There’s good news about shopping for a new desktop or notebook computer running Windows 7: they’re all good enough.
It’s such a relief! One of the important reasons that Vista got a bad reputation was its poor performance on underpowered systems. Consumers demanded cheap computers and manufacturers pushed out too many computers that could not run Vista well. What’s worse, it was done with Microsoft’s blessing in what stands out in my mind as one of the worst decisions in Microsoft’s history.
Three years later, prices have come down and specs have gone up on cheap hardware, and Windows 7 has been tuned to reduce reliance on the video components that developed differently than Microsoft predicted. Every system that I’ve seen on the market, from three hundred dollar cheapies made of plastic to high end systems sprinkled with platinum and diamonds, will run reasonably well without excuses. I just went through the specs of an HP Pavilion p6200z for $299.99 and you know what? It would be just fine if that was all you had in your budget.
I’ll put together an updated list of shopping tips but it won’t provide much guidance because I expect almost everything to be good enough. You can buy computers freely with less consideration of hardware specs and more consideration of your personal needs and desires. There are all-in-one computers, nothing more than slightly fat monitors, that might be perfect if you’re short on space. Desktop computers are coming on the market with touchscreens, which seems pointless to me but might seem just right to you.
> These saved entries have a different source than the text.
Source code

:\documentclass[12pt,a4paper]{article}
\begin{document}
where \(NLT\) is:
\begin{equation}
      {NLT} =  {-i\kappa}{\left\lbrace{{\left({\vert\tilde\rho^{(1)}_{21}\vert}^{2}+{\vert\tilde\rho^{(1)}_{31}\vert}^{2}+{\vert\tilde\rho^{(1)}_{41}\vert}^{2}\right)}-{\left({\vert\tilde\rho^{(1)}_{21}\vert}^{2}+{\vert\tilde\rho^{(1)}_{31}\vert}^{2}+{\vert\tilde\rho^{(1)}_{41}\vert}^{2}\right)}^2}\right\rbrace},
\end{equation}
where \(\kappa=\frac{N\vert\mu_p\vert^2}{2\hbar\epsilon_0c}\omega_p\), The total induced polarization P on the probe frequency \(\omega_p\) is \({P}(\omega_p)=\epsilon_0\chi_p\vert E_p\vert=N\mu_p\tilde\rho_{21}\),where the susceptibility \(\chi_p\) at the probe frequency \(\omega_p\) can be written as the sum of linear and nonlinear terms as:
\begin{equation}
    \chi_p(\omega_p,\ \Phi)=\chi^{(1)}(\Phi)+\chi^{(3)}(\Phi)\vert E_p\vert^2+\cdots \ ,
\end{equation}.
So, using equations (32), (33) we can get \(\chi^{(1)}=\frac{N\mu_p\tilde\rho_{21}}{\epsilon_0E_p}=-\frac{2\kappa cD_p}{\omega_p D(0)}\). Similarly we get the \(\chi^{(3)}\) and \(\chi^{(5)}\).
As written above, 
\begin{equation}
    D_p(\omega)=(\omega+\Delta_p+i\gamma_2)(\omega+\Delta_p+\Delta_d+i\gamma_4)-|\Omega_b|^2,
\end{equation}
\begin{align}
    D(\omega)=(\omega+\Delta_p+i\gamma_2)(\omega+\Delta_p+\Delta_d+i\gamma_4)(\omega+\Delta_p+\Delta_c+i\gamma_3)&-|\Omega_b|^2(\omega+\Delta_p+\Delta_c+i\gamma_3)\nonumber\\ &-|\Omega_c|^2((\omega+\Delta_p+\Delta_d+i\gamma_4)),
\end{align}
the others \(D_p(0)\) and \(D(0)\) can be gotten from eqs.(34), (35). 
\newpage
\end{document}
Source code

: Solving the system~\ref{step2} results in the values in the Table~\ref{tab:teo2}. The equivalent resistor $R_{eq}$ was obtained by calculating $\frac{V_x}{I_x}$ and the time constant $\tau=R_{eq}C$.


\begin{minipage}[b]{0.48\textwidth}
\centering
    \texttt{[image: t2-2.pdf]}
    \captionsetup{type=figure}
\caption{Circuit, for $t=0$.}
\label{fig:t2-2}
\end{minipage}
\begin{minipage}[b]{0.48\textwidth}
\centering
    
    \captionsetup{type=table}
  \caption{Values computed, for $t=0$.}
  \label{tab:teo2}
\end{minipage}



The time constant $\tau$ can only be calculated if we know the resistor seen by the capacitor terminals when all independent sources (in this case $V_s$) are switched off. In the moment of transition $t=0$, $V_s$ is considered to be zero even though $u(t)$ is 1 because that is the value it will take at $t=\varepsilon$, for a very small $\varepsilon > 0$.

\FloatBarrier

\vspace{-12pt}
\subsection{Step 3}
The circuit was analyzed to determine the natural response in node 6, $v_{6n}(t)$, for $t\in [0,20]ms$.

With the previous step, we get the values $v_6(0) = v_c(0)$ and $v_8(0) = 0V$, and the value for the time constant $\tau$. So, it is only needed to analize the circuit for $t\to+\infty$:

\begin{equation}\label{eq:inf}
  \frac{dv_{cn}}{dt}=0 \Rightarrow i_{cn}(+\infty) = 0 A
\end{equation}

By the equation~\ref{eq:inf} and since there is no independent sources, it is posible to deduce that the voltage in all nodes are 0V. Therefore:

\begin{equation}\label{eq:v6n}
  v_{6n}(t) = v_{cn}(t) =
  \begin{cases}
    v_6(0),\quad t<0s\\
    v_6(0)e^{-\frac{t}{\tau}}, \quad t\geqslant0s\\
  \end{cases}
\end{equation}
There are a thousand varieties of notebooks – thin and light, or featuring oversized cinema screens; with touchscreens or detachable screens; with designer art on the cases or in any color in the rainbow. As near as I can tell, they should all be speedy and efficient.
I’m going to continue to focus on Dell systems for businesses. Dell Optiplex computers are still relatively sturdy compared to other brands and there’s value in the continuity of the Optiplex designs that don’t change from year to year. Plus Dell puts a minimum of crapware on its business computers; I assume the other manufacturers will still put too much preinstalled useless crud on your new computers.
If you’re shopping for yourself, you should feel free to shop locally or make arbitrary choices. Chances are that you’ll get something that runs just fine.
I’ll give you a look at some of the new systems tomorrow!